Che cosa sappiamo sul digiuno intermittente: come si pratica, forme diffuse, pro e contro

Il digiuno intermittente ha attirato crescente attenzione scientifica, specialmente nel XX secolo, con studi sui suoi effetti sulla longevità e sulle malattie croniche. I principali regimi dietetici includono:
- Digiuno a giorni alterni: alterna giorni di digiuno a giorni di alimentazione normale.
- Digiuno per 2 giorni a settimana: si digiuna per due giorni non consecutivi alla settimana.
- Digiuno giornaliero: si mangia in una finestra di 8-12 ore, con 12-16 ore di digiuno.
Schema alimentare tipico.
- 1° pasto: subito dopo il risveglio, include proteine e carboidrati a basso indice glicemico.
- 2° pasto: colazione completa.
- Allenamento: sessione intensa.
- 3° pasto: pranzo completo subito dopo l’allenamento.
- Finestra di digiuno: dalle 13:00/15:00 fino al mattino seguente.
Benefici. Il digiuno intermittente può favorire la perdita di peso, migliorare i parametri metabolici e la salute cardiovascolare. Alcuni studi suggeriscono che può aumentare la sensibilità all’insulina e migliorare la composizione corporea. Tuttavia, non tutti i benefici sono confermati, e l’efficacia può variare.
Contro. Tra gli svantaggi, il digiuno intermittente può causare difficoltà nel mantenimento a lungo termine, problemi di sonno, debolezza e cattivo umore. Non è adatto a tutti, in particolare a chi ha problemi metabolici o disturbi del comportamento alimentare. È fondamentale consultare un professionista della salute prima di iniziare.
Le considerazioni ultime di Valter Longo nel lungo dibattito scientifico sul tema

Valter Longo, sul Corriere, ha chiarito che non tutti i metodi di digiuno intermittente sono uguali in termini di benefici per la salute e la longevità. Le principali varianti di digiuno includono il metodo 5:2, dove si digiuna per due giorni alla settimana, e il digiuno a giorni alterni. Tuttavia, Longo avverte che il digiuno di due o tre giorni a settimana può comportare rischi significativi, come malnutrizione e perdita muscolare, soprattutto se praticato senza supervisione medica.

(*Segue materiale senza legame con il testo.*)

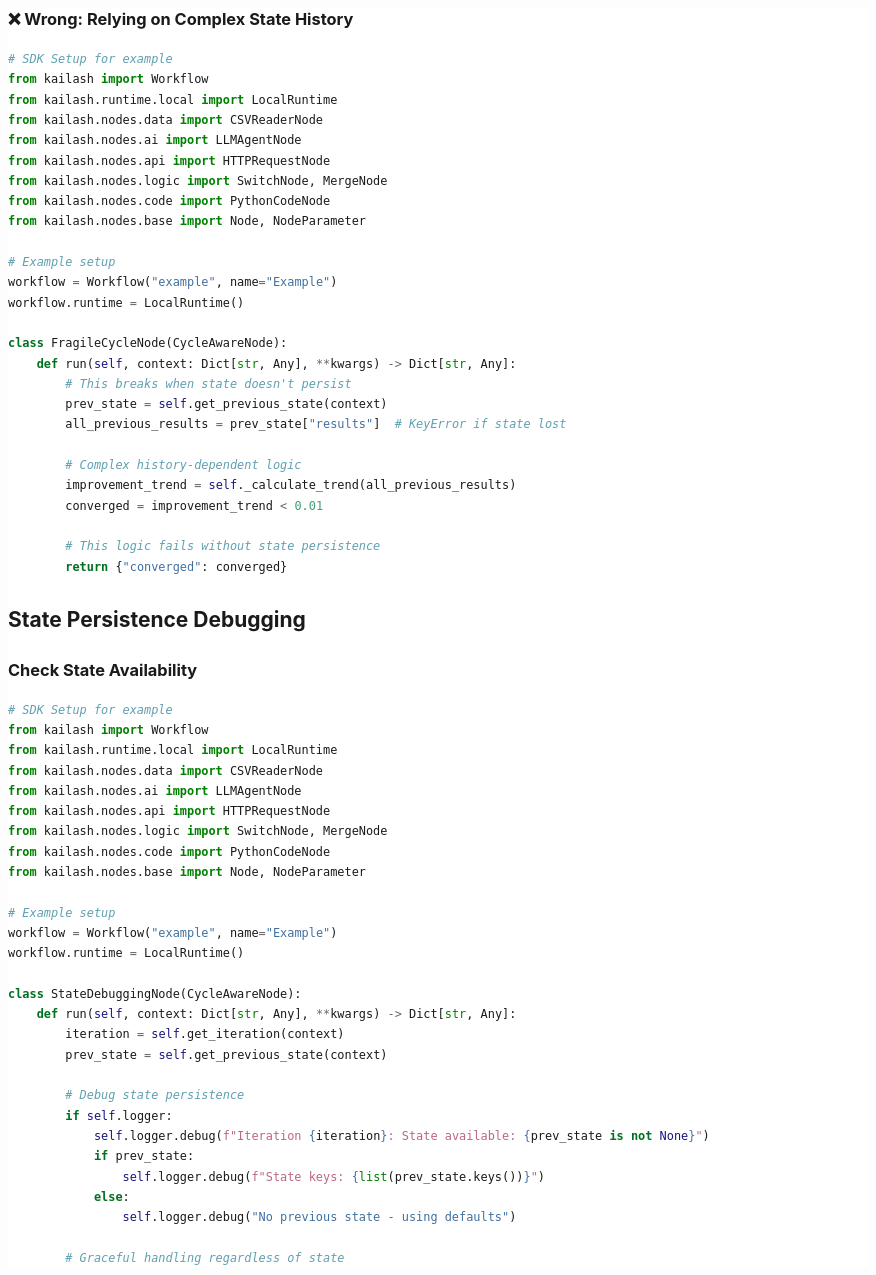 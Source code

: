 ### ❌ Wrong: Relying on Complex State History
```python
# SDK Setup for example
from kailash import Workflow
from kailash.runtime.local import LocalRuntime
from kailash.nodes.data import CSVReaderNode
from kailash.nodes.ai import LLMAgentNode
from kailash.nodes.api import HTTPRequestNode
from kailash.nodes.logic import SwitchNode, MergeNode
from kailash.nodes.code import PythonCodeNode
from kailash.nodes.base import Node, NodeParameter

# Example setup
workflow = Workflow("example", name="Example")
workflow.runtime = LocalRuntime()

class FragileCycleNode(CycleAwareNode):
    def run(self, context: Dict[str, Any], **kwargs) -> Dict[str, Any]:
        # This breaks when state doesn't persist
        prev_state = self.get_previous_state(context)
        all_previous_results = prev_state["results"]  # KeyError if state lost

        # Complex history-dependent logic
        improvement_trend = self._calculate_trend(all_previous_results)
        converged = improvement_trend < 0.01

        # This logic fails without state persistence
        return {"converged": converged}

```

## State Persistence Debugging

### Check State Availability
```python
# SDK Setup for example
from kailash import Workflow
from kailash.runtime.local import LocalRuntime
from kailash.nodes.data import CSVReaderNode
from kailash.nodes.ai import LLMAgentNode
from kailash.nodes.api import HTTPRequestNode
from kailash.nodes.logic import SwitchNode, MergeNode
from kailash.nodes.code import PythonCodeNode
from kailash.nodes.base import Node, NodeParameter

# Example setup
workflow = Workflow("example", name="Example")
workflow.runtime = LocalRuntime()

class StateDebuggingNode(CycleAwareNode):
    def run(self, context: Dict[str, Any], **kwargs) -> Dict[str, Any]:
        iteration = self.get_iteration(context)
        prev_state = self.get_previous_state(context)

        # Debug state persistence
        if self.logger:
            self.logger.debug(f"Iteration {iteration}: State available: {prev_state is not None}")
            if prev_state:
                self.logger.debug(f"State keys: {list(prev_state.keys())}")
            else:
                self.logger.debug("No previous state - using defaults")

        # Graceful handling regardless of state
```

Tra i metodi più promettenti, Longo evidenzia il digiuno intermittente con una finestra alimentare di 12 ore al giorno. Studi recenti dimostrano che ridurre il tempo di consumo del cibo a circa 11 ore, rispetto alle comuni 14-15 ore, migliora la qualità del sonno, riduce il rischio di malattie cardiovascolari e favorisce la perdita di peso senza necessità di restrizioni caloriche estreme.
Al contrario, il metodo 16:8, che prevede 16 ore di digiuno al giorno, potrebbe aumentare il rischio di malattie cardiovascolari e mortalità. Longo osserva che saltare la colazione e mangiare in una finestra ristretta può portare a un aumento della fame e a un minore dispendio calorico, potenzialmente aggravando il rischio di malattie.